Milestone report

Instruction

You have proposed a project, collected a data set, cleaned up the data and explored it with descriptive and inferential statistics techniques. Now’s the time to take stock of what you’ve learned. The project milestone is an opportunity for you to practice your data story skills. Your milestone will be reached when you produce an early draft of your final Capstone report. This is a slightly longer (3-5 page) draft that should have the following:

An introduction to the problem: What is the problem? Who is the Client? (Feel free to reuse points 1-2 from your proposal document) A deeper dive into the data set: What important fields and information does the data set have? What are its limitations i.e. what are some questions that you cannot answer with this data set? What kind of cleaning and wrangling did you need to do? Are there other datasets you can find, use and combine with, to answer the questions that matter? Any preliminary exploration you’ve performed and your initial findings. Test the hypotheses one at a time. Often, the data story emerges as a result of a sequence of testing hypothesis e.g. You first tested if X was true, and because it wasn't, you tried Y, which turned out to be true. Based on these findings, what approach are you going to take? How has your approach changed from what you initially proposed, if applicable? Add your code and milestone report to the github repository. As before, once your mentor has approved your milestone document, please share the github repository URL on the community and ask the community for feedback.
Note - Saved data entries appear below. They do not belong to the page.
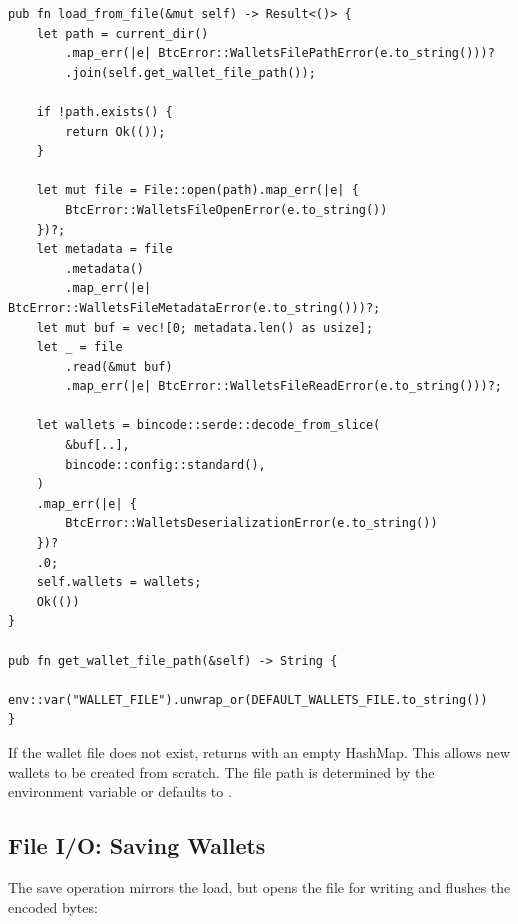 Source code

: \begin{listing}[htbp]
\caption{Loading wallets from disk ()}
\label{lst:ch14-load-wallets}
\begin{verbatim}
pub fn load_from_file(&mut self) -> Result<()> {
    let path = current_dir()
        .map_err(|e| BtcError::WalletsFilePathError(e.to_string()))?
        .join(self.get_wallet_file_path());

    if !path.exists() {
        return Ok(());
    }

    let mut file = File::open(path).map_err(|e| {
        BtcError::WalletsFileOpenError(e.to_string())
    })?;
    let metadata = file
        .metadata()
        .map_err(|e| BtcError::WalletsFileMetadataError(e.to_string()))?;
    let mut buf = vec![0; metadata.len() as usize];
    let _ = file
        .read(&mut buf)
        .map_err(|e| BtcError::WalletsFileReadError(e.to_string()))?;

    let wallets = bincode::serde::decode_from_slice(
        &buf[..],
        bincode::config::standard(),
    )
    .map_err(|e| {
        BtcError::WalletsDeserializationError(e.to_string())
    })?
    .0;
    self.wallets = wallets;
    Ok(())
}

pub fn get_wallet_file_path(&self) -> String {
    env::var("WALLET_FILE").unwrap_or(DEFAULT_WALLETS_FILE.to_string())
}
\end{verbatim}
\end{listing}

\begin{checkpointbox}
If the wallet file does not exist,  returns  with an empty HashMap. This allows new wallets to be created from scratch. The file path is determined by the  environment variable or defaults to .
\end{checkpointbox}

\subsection{File I/O: Saving Wallets}
\label{sec:wallet-save}

The save operation mirrors the load, but opens the file for writing and flushes the encoded bytes:

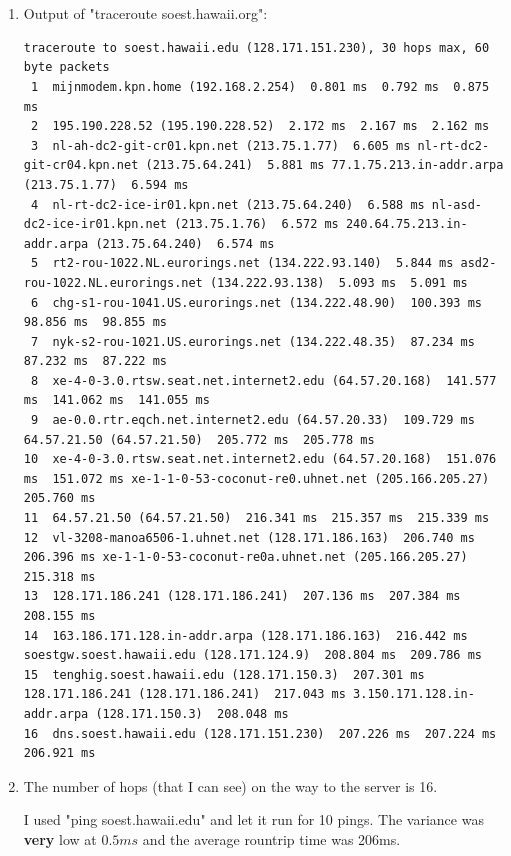 \documentclass[12pt, a4paper]{article}
\begin{document}
\section{} %
\begin{enumerate}[a]
	\item %
	Output of "traceroute soest.hawaii.org":

	\begin{lstlisting}
traceroute to soest.hawaii.edu (128.171.151.230), 30 hops max, 60 byte packets
 1  mijnmodem.kpn.home (192.168.2.254)  0.801 ms  0.792 ms  0.875 ms
 2  195.190.228.52 (195.190.228.52)  2.172 ms  2.167 ms  2.162 ms
 3  nl-ah-dc2-git-cr01.kpn.net (213.75.1.77)  6.605 ms nl-rt-dc2-git-cr04.kpn.net (213.75.64.241)  5.881 ms 77.1.75.213.in-addr.arpa (213.75.1.77)  6.594 ms
 4  nl-rt-dc2-ice-ir01.kpn.net (213.75.64.240)  6.588 ms nl-asd-dc2-ice-ir01.kpn.net (213.75.1.76)  6.572 ms 240.64.75.213.in-addr.arpa (213.75.64.240)  6.574 ms
 5  rt2-rou-1022.NL.eurorings.net (134.222.93.140)  5.844 ms asd2-rou-1022.NL.eurorings.net (134.222.93.138)  5.093 ms  5.091 ms
 6  chg-s1-rou-1041.US.eurorings.net (134.222.48.90)  100.393 ms  98.856 ms  98.855 ms
 7  nyk-s2-rou-1021.US.eurorings.net (134.222.48.35)  87.234 ms  87.232 ms  87.222 ms
 8  xe-4-0-3.0.rtsw.seat.net.internet2.edu (64.57.20.168)  141.577 ms  141.062 ms  141.055 ms
 9  ae-0.0.rtr.eqch.net.internet2.edu (64.57.20.33)  109.729 ms 64.57.21.50 (64.57.21.50)  205.772 ms  205.778 ms
10  xe-4-0-3.0.rtsw.seat.net.internet2.edu (64.57.20.168)  151.076 ms  151.072 ms xe-1-1-0-53-coconut-re0.uhnet.net (205.166.205.27)  205.760 ms
11  64.57.21.50 (64.57.21.50)  216.341 ms  215.357 ms  215.339 ms
12  vl-3208-manoa6506-1.uhnet.net (128.171.186.163)  206.740 ms  206.396 ms xe-1-1-0-53-coconut-re0a.uhnet.net (205.166.205.27)  215.318 ms
13  128.171.186.241 (128.171.186.241)  207.136 ms  207.384 ms  208.155 ms
14  163.186.171.128.in-addr.arpa (128.171.186.163)  216.442 ms soestgw.soest.hawaii.edu (128.171.124.9)  208.804 ms  209.786 ms
15  tenghig.soest.hawaii.edu (128.171.150.3)  207.301 ms 128.171.186.241 (128.171.186.241)  217.043 ms 3.150.171.128.in-addr.arpa (128.171.150.3)  208.048 ms
16  dns.soest.hawaii.edu (128.171.151.230)  207.226 ms  207.224 ms  206.921 ms
	\end{lstlisting}

	\item %
	The number of hops (that I can see) on the way to the server is 16.

	I used "ping soest.hawaii.edu" and let it run for 10 pings. The variance was \textbf{very} low at $0.5ms$ and the average rountrip time was 206ms.


\end{enumerate}
\end{document}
While we require only one milestone report, we encourage you and your mentor to plan multiple milestones, especially for more complex projects.


In [1]:
%matplotlib inline

import pandas as pd
import numpy as np
from matplotlib import pyplot as plt
import matplotlib.dates as mdates
import seaborn as sns

sns.set_style('white')

Introduction

Crowdfunding has become a new and exciting way to get capitale and to invest. Lending club has jumped into the trend by offering loans with fixed interest rates and terms that the public can choose to invest in. Lending club screens the loans that are applied for and only 10% gets approved and is subsequently offered to the public. By investing a small proportion in many different loans investors can diversify their portfolio and in this way keep the default risk to a minimum (which is estimated by lending club to be 4%). For their services lending club asks a fee of 1%. For investors this is an interesting way to get profit on their investment since it supposedly gives more stable returns than the stock market and higher interest rates than a savings account. The profits depend on the interest rate and the default rate. Therefore it is interesting to see whether certain characteristics of the loan or the buyer give a bigger chance of default. And whether loans with higher interest rates have a bigger chance to default.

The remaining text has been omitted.